◆ Task brief
Select all lines holding the word "PONO" from the entries that follow.

◆ Items listed in a dataset
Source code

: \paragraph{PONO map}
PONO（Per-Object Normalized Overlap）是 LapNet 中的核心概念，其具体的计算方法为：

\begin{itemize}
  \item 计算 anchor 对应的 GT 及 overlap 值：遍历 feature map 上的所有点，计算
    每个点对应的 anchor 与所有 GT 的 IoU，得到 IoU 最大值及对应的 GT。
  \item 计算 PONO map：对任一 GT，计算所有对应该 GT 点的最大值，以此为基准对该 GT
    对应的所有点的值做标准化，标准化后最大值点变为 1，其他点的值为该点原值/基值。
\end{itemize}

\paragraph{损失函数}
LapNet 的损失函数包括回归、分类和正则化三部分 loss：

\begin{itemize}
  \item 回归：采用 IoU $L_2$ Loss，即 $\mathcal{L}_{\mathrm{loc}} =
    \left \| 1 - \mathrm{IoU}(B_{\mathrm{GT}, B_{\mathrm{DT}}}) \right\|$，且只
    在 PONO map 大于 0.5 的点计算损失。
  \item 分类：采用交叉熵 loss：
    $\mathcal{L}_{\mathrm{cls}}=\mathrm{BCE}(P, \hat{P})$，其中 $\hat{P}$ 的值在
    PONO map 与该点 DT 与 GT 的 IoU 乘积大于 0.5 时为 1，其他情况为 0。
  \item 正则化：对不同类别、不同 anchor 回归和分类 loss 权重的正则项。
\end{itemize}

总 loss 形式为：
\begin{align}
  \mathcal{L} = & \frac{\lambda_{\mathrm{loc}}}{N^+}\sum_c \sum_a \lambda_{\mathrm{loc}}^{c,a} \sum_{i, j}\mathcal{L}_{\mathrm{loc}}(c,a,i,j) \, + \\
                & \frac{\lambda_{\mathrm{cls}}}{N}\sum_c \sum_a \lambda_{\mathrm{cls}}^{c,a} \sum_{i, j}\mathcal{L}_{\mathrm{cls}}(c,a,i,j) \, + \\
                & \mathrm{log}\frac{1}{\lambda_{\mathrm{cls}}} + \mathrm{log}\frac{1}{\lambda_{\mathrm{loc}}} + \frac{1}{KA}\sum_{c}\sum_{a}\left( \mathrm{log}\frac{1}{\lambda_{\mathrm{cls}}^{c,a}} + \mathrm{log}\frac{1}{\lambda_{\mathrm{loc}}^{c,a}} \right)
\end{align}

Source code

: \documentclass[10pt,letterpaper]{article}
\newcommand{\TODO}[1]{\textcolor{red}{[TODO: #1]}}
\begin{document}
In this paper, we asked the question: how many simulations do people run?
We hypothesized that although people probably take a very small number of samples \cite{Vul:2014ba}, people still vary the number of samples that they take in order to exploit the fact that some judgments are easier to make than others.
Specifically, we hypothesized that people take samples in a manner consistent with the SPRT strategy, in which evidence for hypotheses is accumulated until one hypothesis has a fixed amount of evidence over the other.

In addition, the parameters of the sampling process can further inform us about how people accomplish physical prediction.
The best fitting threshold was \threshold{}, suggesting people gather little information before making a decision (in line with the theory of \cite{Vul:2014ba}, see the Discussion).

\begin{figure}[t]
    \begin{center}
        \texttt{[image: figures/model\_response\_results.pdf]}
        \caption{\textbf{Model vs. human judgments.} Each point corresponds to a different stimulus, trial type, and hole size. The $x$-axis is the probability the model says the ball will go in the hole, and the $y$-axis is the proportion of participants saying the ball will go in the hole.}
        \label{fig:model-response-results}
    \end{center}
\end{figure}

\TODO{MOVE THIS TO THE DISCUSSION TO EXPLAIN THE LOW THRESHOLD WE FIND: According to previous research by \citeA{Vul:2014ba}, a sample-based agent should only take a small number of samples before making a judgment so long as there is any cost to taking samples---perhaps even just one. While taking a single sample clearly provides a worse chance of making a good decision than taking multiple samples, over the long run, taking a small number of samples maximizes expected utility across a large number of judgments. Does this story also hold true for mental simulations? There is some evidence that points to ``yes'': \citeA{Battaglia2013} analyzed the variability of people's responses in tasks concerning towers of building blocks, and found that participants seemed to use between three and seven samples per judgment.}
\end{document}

◆ Completed exercise
: \paragraph{PONO map}
PONO（Per-Object Normalized Overlap）是 LapNet 中的核心概念，其具体的计算方法为：
  \item 计算 PONO map：对任一 GT，计算所有对应该 GT 点的最大值，以此为基准对该 GT
    在 PONO map 大于 0.5 的点计算损失。
    PONO map 与该点 DT 与 GT 的 IoU 乘积大于 0.5 时为 1，其他情况为 0。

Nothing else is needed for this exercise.